All lines from the one containing "Alfaatih | [Github](https://github.com/L5-Z)" through the final line of the entries are to be written out verbatim; no other line is to be included.

▼

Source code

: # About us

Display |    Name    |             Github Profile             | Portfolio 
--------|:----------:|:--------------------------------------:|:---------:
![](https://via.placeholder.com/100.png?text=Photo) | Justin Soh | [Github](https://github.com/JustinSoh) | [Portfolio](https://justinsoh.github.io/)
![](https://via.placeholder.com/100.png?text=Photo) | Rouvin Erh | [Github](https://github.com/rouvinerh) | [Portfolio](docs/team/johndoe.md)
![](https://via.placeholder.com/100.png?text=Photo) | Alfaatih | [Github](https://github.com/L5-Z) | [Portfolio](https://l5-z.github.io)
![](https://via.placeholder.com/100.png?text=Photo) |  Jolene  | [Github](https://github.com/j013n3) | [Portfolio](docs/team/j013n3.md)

▲

SOLVED EXERCISE:
![](https://via.placeholder.com/100.png?text=Photo) | Alfaatih | [Github](https://github.com/L5-Z) | [Portfolio](https://l5-z.github.io)
![](https://via.placeholder.com/100.png?text=Photo) |  Jolene  | [Github](https://github.com/j013n3) | [Portfolio](docs/team/j013n3.md)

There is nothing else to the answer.